English painter (1881–1972)

Maxwell Ashby Armfield (5 October 1881 – 23 January 1972) was an English artist, illustrator and writer.

==Biography==
Born to a Quaker family in Ringwood, Hampshire, Armfield was educated at Sidcot School and at Leighton Park School. In 1887 he was admitted to the Birmingham School of Art, then under the headmastership of Edward R. Taylor and considered a major centre of the Arts and Crafts movement. There he studied under Henry Payne and Arthur Gaskin and, outside of the school, received instruction in tempera painting from Joseph Southall at Southall's studio in Edgbaston.

Armfield was later to recall:

Apart from invaluable benefit from guidance and advice from such masters as Henry Payne, Arthur Gaskin and Joseph Southall, I really taught myself, as must any one who hopes to do individual work... I detested the Life Class, and rarely attended it: I refused to learn perspective or anatomy as they bored me, and generally, I could not have been a worse student.

Leaving Birmingham in 1902, Armfield moved to Paris to study at the Académie de la Grande Chaumière under Gustave Courtois and Émile-René Ménard, where he became an associate of Gaston Lachaise, Keith Henderson, and Norman Wilkinson. He exhibited at the Paris Salon in 1904, where his painting Faustine was bought by the French State and donated to the Musée du Luxembourg, and is now in the Musée d'Orsay, Paris.

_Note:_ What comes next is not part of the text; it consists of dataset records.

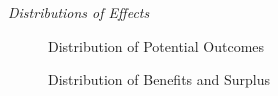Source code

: 
\begin{frame}\begin{center}
		\LARGE\textit{Distributions of Effects}
\end{center}\end{frame}
\begin{frame}
	\begin{figure}\caption{Distribution of Potential Outcomes}
	\end{figure}
\end{frame}
\begin{frame}
	\begin{figure}\caption{Distribution of Benefits and Surplus}
	\end{figure}
\end{frame}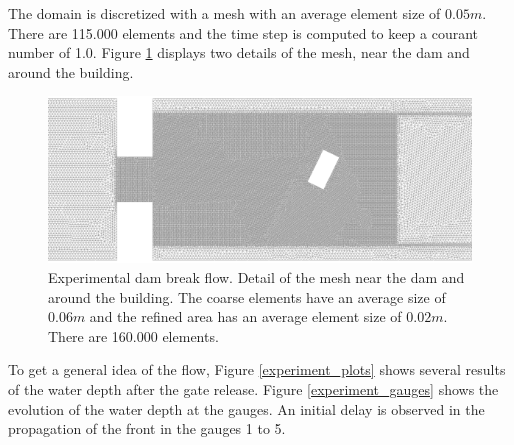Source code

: The domain is discretized with a mesh with an average element size of $0.05m$. There are 115.000 elements and the time step is computed to keep a courant number of 1.0. Figure \ref{experiment_mesh} displays two details of the mesh, near the dam and around the building.

\begin{figure}[H]
\centering
\includegraphics[width=.8\textwidth]{img/eulerian/exp/experiment_mesh.png}
\caption{Experimental dam break flow. Detail of the mesh near the dam and around the building. The coarse elements have an average size of $0.06m$ and the refined area has an average element size of $0.02m$. There are 160.000 elements.}
\label{experiment_mesh}
\end{figure}

To get a general idea of the flow, Figure \ref{experiment_plots} shows several results of the water depth after the gate release. Figure \ref{experiment_gauges} shows the evolution of the water depth at the gauges. An initial delay is observed in the propagation of the front in the gauges 1 to 5.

In 1909 he married the author and playwright Constance Smedley, who was the first cousin of his friend and fellow artist William Smedley-Aston and his wife Irene. Like many with connections to the Arts and Crafts movement in Birmingham, the couple settled in the Cotswolds: in 1911, they appear on the census of that year as resident in Minchinhampton, Gloucestershire. The couple became close collaborators, working together to combine design, illustration, text and theatre. Armfield's wife also influenced him to become a pacifist and Christian Scientist.

From 1915 the couple spent seven years in the United States.

In 1946 Armfield released the book Tempera Painting Today, published by Pentagon Press.

Armfield has paintings in the collection of several British institutions including Derby Art Gallery, Southampton and Nottingham Gallery and the Russell-Cotes Art Gallery.

A detail from Armfield's painting Self-Portrait (1901; Birmingham Museum and Art Gallery), was used as the cover illustration of the Oxford World's Classics 2006 edition of The Picture of Dorian Gray.

The painting used for the cover of the 1969 Fleetwood Mac album Then Play On is from a mural by Armfield that was originally designed for the dining room of a London mansion.